» **ABOUT THIS TASK**
Find each line below that includes "data", then copy it.

(Plain-text document sources)
######

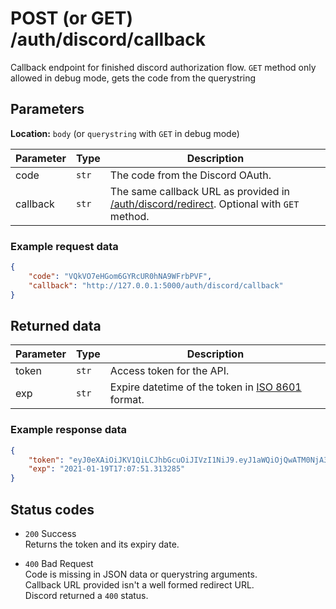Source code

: # POST (or GET) /auth/discord/callback

Callback endpoint for finished discord authorization flow. ``GET`` method only allowed in debug mode, gets the code from the querystring

## Parameters

**Location:** ``body`` (or ``querystring`` with ``GET`` in debug mode)

Parameter | Type | Description
--------- | ---- | -----------
code | ``str`` | The code from the Discord OAuth.
callback | ``str`` | The same callback URL as provided in [/auth/discord/redirect](./redirect.md#parameters). Optional with ``GET`` method.

### Example request data

```json
{
    "code": "VQkVO7eHGom6GYRcUR0hNA9WFrbPVF",
    "callback": "http://127.0.0.1:5000/auth/discord/callback"
}
```

## Returned data

Parameter | Type | Description
--------- | ---- | -----------
token | ``str`` |  Access token for the API.
exp | ``str`` |  Expire datetime of the token in [ISO 8601](https://wikipedia.org/wiki/ISO_8601) format.

### Example response data

```json
{
    "token": "eyJ0eXAiOiJKV1QiLCJhbGcuOiJIVzI1NiJ9.eyJ1aWQiOjQwATM0NjA3OZczMzMxNzYzNQwiZXhwIcoxNjExMDc3MDcvLCJpYXQiUjE2MTA0NzEyNyF9.UN7o5giVI_xLcSAS-6QGumvTXv0Q-wpYU00Xsjcd-_U",
    "exp": "2021-01-19T17:07:51.313285"
}
```

## Status codes

- ``200`` Success  
  Returns the token and its expiry date.

- ``400`` Bad Request  
  Code is missing in JSON data or querystring arguments.  
  Callback URL provided isn't a well formed redirect URL.  
  Discord returned a `400` status.

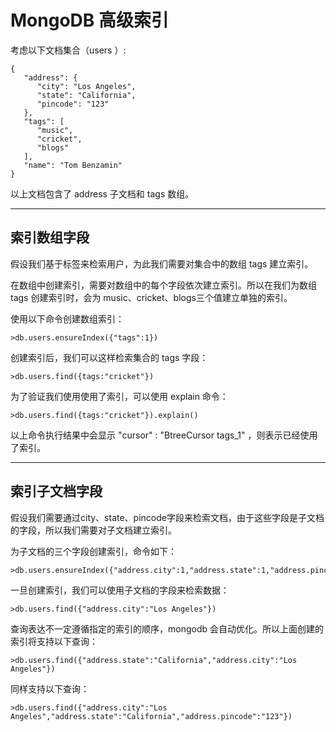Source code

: # MongoDB 高级索引

考虑以下文档集合（users ）:

```
{
   "address": {
      "city": "Los Angeles",
      "state": "California",
      "pincode": "123"
   },
   "tags": [
      "music",
      "cricket",
      "blogs"
   ],
   "name": "Tom Benzamin"
}
```

以上文档包含了 address 子文档和 tags 数组。

------

## 索引数组字段

假设我们基于标签来检索用户，为此我们需要对集合中的数组 tags 建立索引。

在数组中创建索引，需要对数组中的每个字段依次建立索引。所以在我们为数组 tags 创建索引时，会为 music、cricket、blogs三个值建立单独的索引。

使用以下命令创建数组索引：

```
>db.users.ensureIndex({"tags":1})
```

创建索引后，我们可以这样检索集合的 tags 字段：

```
>db.users.find({tags:"cricket"})
```

为了验证我们使用使用了索引，可以使用 explain 命令：

```
>db.users.find({tags:"cricket"}).explain()
```

以上命令执行结果中会显示 "cursor" : "BtreeCursor tags_1" ，则表示已经使用了索引。

------

## 索引子文档字段

假设我们需要通过city、state、pincode字段来检索文档，由于这些字段是子文档的字段，所以我们需要对子文档建立索引。

为子文档的三个字段创建索引，命令如下：

```
>db.users.ensureIndex({"address.city":1,"address.state":1,"address.pincode":1})
```

一旦创建索引，我们可以使用子文档的字段来检索数据：

```
>db.users.find({"address.city":"Los Angeles"})   
```

查询表达不一定遵循指定的索引的顺序，mongodb 会自动优化。所以上面创建的索引将支持以下查询：

```
>db.users.find({"address.state":"California","address.city":"Los Angeles"}) 
```

同样支持以下查询：

```
>db.users.find({"address.city":"Los Angeles","address.state":"California","address.pincode":"123"})
```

######

» **TASK OUTPUT**
### Example request data
## Returned data
### Example response data
  Code is missing in JSON data or querystring arguments.  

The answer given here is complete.